* **What is expected**: Return exactly the lines below, starting with the one that has "103-binary_tree_rotate_left.c: C function" and going on through the one that has "104-binary_tree_rotate_right.c: C function".

---------- Records supplied

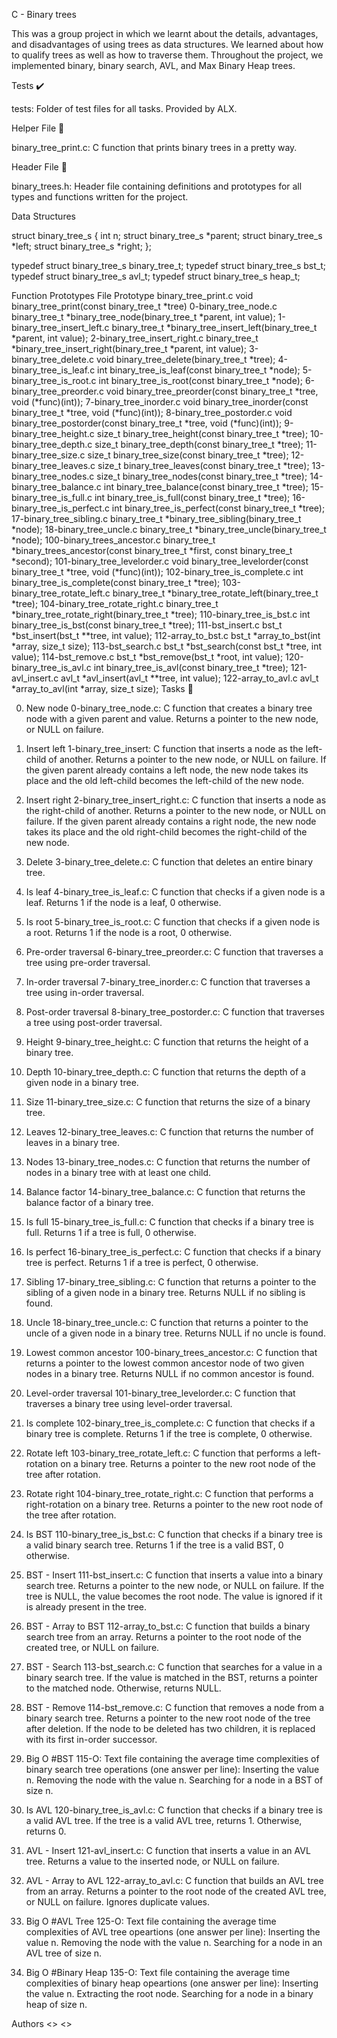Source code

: C - Binary trees

This was a group project in which we learnt about the details, advantages, and disadvantages of using trees as data structures. We learned about how to qualify trees as well as how to traverse them. Throughout the project, we implemented binary, binary search, AVL, and Max Binary Heap trees.

Tests ✔️

tests: Folder of test files for all tasks. Provided by ALX.

Helper File 🙌

binary_tree_print.c: C function that prints binary trees in a pretty way.

Header File 📁

binary_trees.h: Header file containing definitions and prototypes for all types and functions written for the project.

Data Structures

struct binary_tree_s
{
    int n;
    struct binary_tree_s *parent;
    struct binary_tree_s *left;
    struct binary_tree_s *right;
};

typedef struct binary_tree_s binary_tree_t;
typedef struct binary_tree_s bst_t;
typedef struct binary_tree_s avl_t;
typedef struct binary_tree_s heap_t;

Function Prototypes
File 	Prototype
binary_tree_print.c 	void binary_tree_print(const binary_tree_t *tree)
0-binary_tree_node.c 	binary_tree_t *binary_tree_node(binary_tree_t *parent, int value);
1-binary_tree_insert_left.c 	binary_tree_t *binary_tree_insert_left(binary_tree_t *parent, int value);
2-binary_tree_insert_right.c 	binary_tree_t *binary_tree_insert_right(binary_tree_t *parent, int value);
3-binary_tree_delete.c 	void binary_tree_delete(binary_tree_t *tree);
4-binary_tree_is_leaf.c 	int binary_tree_is_leaf(const binary_tree_t *node);
5-binary_tree_is_root.c 	int binary_tree_is_root(const binary_tree_t *node);
6-binary_tree_preorder.c 	void binary_tree_preorder(const binary_tree_t *tree, void (*func)(int));
7-binary_tree_inorder.c 	void binary_tree_inorder(const binary_tree_t *tree, void (*func)(int));
8-binary_tree_postorder.c 	void binary_tree_postorder(const binary_tree_t *tree, void (*func)(int));
9-binary_tree_height.c 	size_t binary_tree_height(const binary_tree_t *tree);
10-binary_tree_depth.c 	size_t binary_tree_depth(const binary_tree_t *tree);
11-binary_tree_size.c 	size_t binary_tree_size(const binary_tree_t *tree);
12-binary_tree_leaves.c 	size_t binary_tree_leaves(const binary_tree_t *tree);
13-binary_tree_nodes.c 	size_t binary_tree_nodes(const binary_tree_t *tree);
14-binary_tree_balance.c 	int binary_tree_balance(const binary_tree_t *tree);
15-binary_tree_is_full.c 	int binary_tree_is_full(const binary_tree_t *tree);
16-binary_tree_is_perfect.c 	int binary_tree_is_perfect(const binary_tree_t *tree);
17-binary_tree_sibling.c 	binary_tree_t *binary_tree_sibling(binary_tree_t *node);
18-binary_tree_uncle.c 	binary_tree_t *binary_tree_uncle(binary_tree_t *node);
100-binary_trees_ancestor.c 	binary_tree_t *binary_trees_ancestor(const binary_tree_t *first, const binary_tree_t *second);
101-binary_tree_levelorder.c 	void binary_tree_levelorder(const binary_tree_t *tree, void (*func)(int));
102-binary_tree_is_complete.c 	int binary_tree_is_complete(const binary_tree_t *tree);
103-binary_tree_rotate_left.c 	binary_tree_t *binary_tree_rotate_left(binary_tree_t *tree);
104-binary_tree_rotate_right.c 	binary_tree_t *binary_tree_rotate_right(binary_tree_t *tree);
110-binary_tree_is_bst.c 	int binary_tree_is_bst(const binary_tree_t *tree);
111-bst_insert.c 	bst_t *bst_insert(bst_t **tree, int value);
112-array_to_bst.c 	bst_t *array_to_bst(int *array, size_t size);
113-bst_search.c 	bst_t *bst_search(const bst_t *tree, int value);
114-bst_remove.c 	bst_t *bst_remove(bst_t *root, int value);
120-binary_tree_is_avl.c 	int binary_tree_is_avl(const binary_tree_t *tree);
121-avl_insert.c 	avl_t *avl_insert(avl_t **tree, int value);
122-array_to_avl.c 	avl_t *array_to_avl(int *array, size_t size);
Tasks 📃

  0. New node
        0-binary_tree_node.c: C function that creates a binary tree node with a given parent and value.
        Returns a pointer to the new node, or NULL on failure.

  1. Insert left
        1-binary_tree_insert: C function that inserts a node as the left-child of another.
        Returns a pointer to the new node, or NULL on failure.
        If the given parent already contains a left node, the new node takes its place and the old left-child becomes the left-child of the new node.

  2. Insert right
        2-binary_tree_insert_right.c: C function that inserts a node as the right-child of another.
        Returns a pointer to the new node, or NULL on failure.
        If the given parent already contains a right node, the new node takes its place and the old right-child becomes the right-child of the new node.

  3. Delete
        3-binary_tree_delete.c: C function that deletes an entire binary tree.

  4. Is leaf
        4-binary_tree_is_leaf.c: C function that checks if a given node is a leaf.
        Returns 1 if the node is a leaf, 0 otherwise.

  5. Is root
        5-binary_tree_is_root.c: C function that checks if a given node is a root.
        Returns 1 if the node is a root, 0 otherwise.

  6. Pre-order traversal
        6-binary_tree_preorder.c: C function that traverses a tree using pre-order traversal.

  7. In-order traversal
        7-binary_tree_inorder.c: C function that traverses a tree using in-order traversal.

  8. Post-order traversal
        8-binary_tree_postorder.c: C function that traverses a tree using post-order traversal.

  9. Height
        9-binary_tree_height.c: C function that returns the height of a binary tree.

  10. Depth
        10-binary_tree_depth.c: C function that returns the depth of a given node in a binary tree.

  11. Size
        11-binary_tree_size.c: C function that returns the size of a binary tree.

  12. Leaves
        12-binary_tree_leaves.c: C function that returns the number of leaves in a binary tree.

  13. Nodes
        13-binary_tree_nodes.c: C function that returns the number of nodes in a binary tree with at least one child.

  14. Balance factor
        14-binary_tree_balance.c: C function that returns the balance factor of a binary tree.

  15. Is full
        15-binary_tree_is_full.c: C function that checks if a binary tree is full.
        Returns 1 if a tree is full, 0 otherwise.

  16. Is perfect
        16-binary_tree_is_perfect.c: C function that checks if a binary tree is perfect.
        Returns 1 if a tree is perfect, 0 otherwise.

  17. Sibling
        17-binary_tree_sibling.c: C function that returns a pointer to the sibling of a given node in a binary tree.
        Returns NULL if no sibling is found.

  18. Uncle
        18-binary_tree_uncle.c: C function that returns a pointer to the uncle of a given node in a binary tree.
        Returns NULL if no uncle is found.

  19. Lowest common ancestor
        100-binary_trees_ancestor.c: C function that returns a pointer to the lowest common ancestor node of two given nodes in a binary tree.
        Returns NULL if no common ancestor is found.

  20. Level-order traversal
        101-binary_tree_levelorder.c: C function that traverses a binary tree using level-order traversal.

  21. Is complete
        102-binary_tree_is_complete.c: C function that checks if a binary tree is complete.
        Returns 1 if the tree is complete, 0 otherwise.

  22. Rotate left
        103-binary_tree_rotate_left.c: C function that performs a left-rotation on a binary tree.
        Returns a pointer to the new root node of the tree after rotation.

  23. Rotate right
        104-binary_tree_rotate_right.c: C function that performs a right-rotation on a binary tree.
        Returns a pointer to the new root node of the tree after rotation.

  24. Is BST
        110-binary_tree_is_bst.c: C function that checks if a binary tree is a valid binary search tree.
        Returns 1 if the tree is a valid BST, 0 otherwise.

  25. BST - Insert
        111-bst_insert.c: C function that inserts a value into a binary search tree.
        Returns a pointer to the new node, or NULL on failure.
        If the tree is NULL, the value becomes the root node.
        The value is ignored if it is already present in the tree.

  26. BST - Array to BST
        112-array_to_bst.c: C function that builds a binary search tree from an array.
        Returns a pointer to the root node of the created tree, or NULL on failure.

  27. BST - Search
        113-bst_search.c: C function that searches for a value in a binary search tree.
        If the value is matched in the BST, returns a pointer to the matched node.
        Otherwise, returns NULL.

  28. BST - Remove
        114-bst_remove.c: C function that removes a node from a binary search tree.
        Returns a pointer to the new root node of the tree after deletion.
        If the node to be deleted has two children, it is replaced with its first in-order successor.

  29. Big O #BST
        115-O: Text file containing the average time complexities of binary search tree operations (one answer per line):
            Inserting the value n.
            Removing the node with the value n.
            Searching for a node in a BST of size n.
            
  30. Is AVL
        120-binary_tree_is_avl.c: C function that checks if a binary tree is a valid AVL tree.
        If the tree is a valid AVL tree, returns 1.
        Otherwise, returns 0.

  31. AVL - Insert
        121-avl_insert.c: C function that inserts a value in an AVL tree.
        Returns a value to the inserted node, or NULL on failure.

  32. AVL - Array to AVL
        122-array_to_avl.c: C function that builds an AVL tree from an array.
        Returns a pointer to the root node of the created AVL tree, or NULL on failure.
        Ignores duplicate values.

  35. Big O #AVL Tree
        125-O: Text file containing the average time complexities of AVL tree opeartions (one answer per line):
            Inserting the value n.
            Removing the node with the value n.
            Searching for a node in an AVL tree of size n.

  41. Big O #Binary Heap
        135-O: Text file containing the average time complexities of binary heap opeartions (one answer per line):
            Inserting the value n.
            Extracting the root node.
            Searching for a node in a binary heap of size n.


Authors
<<Gilbmet>>
<<Vanessa Okumu>>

--------------------

* **Result for this exercise**:
        103-binary_tree_rotate_left.c: C function that performs a left-rotation on a binary tree.
        Returns a pointer to the new root node of the tree after rotation.

  23. Rotate right
        104-binary_tree_rotate_right.c: C function that performs a right-rotation on a binary tree.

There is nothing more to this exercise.